Multimedia: Editorial

Alternative pedagogies at Fan Studies Network North America 2020

Lori Morimoto

FSNNA 2020 Co-organizer

[0.1] AbstractOverview of Multimedia section in TWC No. 35, "Fan Studies Pedagogies" (March 2021).

[0.2] KeywordsFSNNA 2020; Multimedia

Morimoto, Lori. 2021. "Alternative Pedagogies at Fan Studies Network North America 2020" [editorial]. In "Fan Studies Pedagogies," edited by Paul Booth and Regina Yung Lee, special issue, Transformative Works and Cultures, no. 35.

[1] The planning committee for the 2020 Fan Studies Network North America (FSNNA) conference was only just beginning to map out the annual October meeting when much of US academia went virtual thanks to Covid-19. As such, we were in the fortunate position of planning the conference as a virtual event, so we immediately decided that we would attempt to exploit our online format as much as possible.

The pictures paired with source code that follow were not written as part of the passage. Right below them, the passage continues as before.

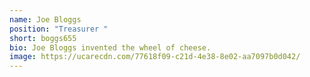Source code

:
 ```yaml
---
name: Joe Bloggs
position: "Treasurer "
short: boggs655
bio: Joe Bloggs invented the wheel of cheese.
image: https://ucarecdn.com/77618f09-c21d-4e38-8e02-aa7097b0d042/
---
```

[2] As part of this, we invited proposals for posters, which we broadly defined as asynchronous presentations that could be posted online. Not knowing quite what to expect from presenters, our requirements were flexible. What we received exceeded our expectations. The stylistic leeway given to presenters resulted in a diversity of presentations, some of which appear here in this special Multimedia section. Video essays, infographics, zines—posters communicated complex information in visually compelling formats, generating the kinds of enthusiastic and productive conversations we usually have in the coffee shops, bars, and hallways of conference sites. In keeping with the conference's 24-hour clock, each poster was assigned its own channel (or forum) on the social media app Discord. These dedicated discussion spaces permitted people to comment asynchronously on individual posters throughout the conference.

[3] We're delighted to be able to share some of the posters featured at FSNNA 2020 here. The six submissions hint at the breadth of ways presenters approached the notion of a poster. Video submissions range in presentation style from expository to more revelatory and experiential, each making use of its visual elements in engaging and creative ways. Infographics, too, skillfully combine aesthetics and information in distilling scholarly work to a format that invites engagement. That much of the work here was produced by Brazilian academics further hints at the potential benefits of incorporating visual presentation formats into increasingly globalized conference and classroom spaces.

[4] Not only did these posters offer a tantalizing variety of presentational modes, but they also offer instructors different ways to engage student creativity in the classroom. For my part, I adapted the poster presentations to the course I was teaching that term, inviting students to submit their end-term projects as podcasts, video essays, websites, infographics, zines, and so on, all to equally satisfying ends. Particularly at a time when so many of us are suffering from videoconference fatigue as a result of the novel coronavirus, offering my students the flexibility to digitally engage with an object of interest, both visually and orally, revived interest in—and, critically, ownership of—their research in pedagogically rewarding ways.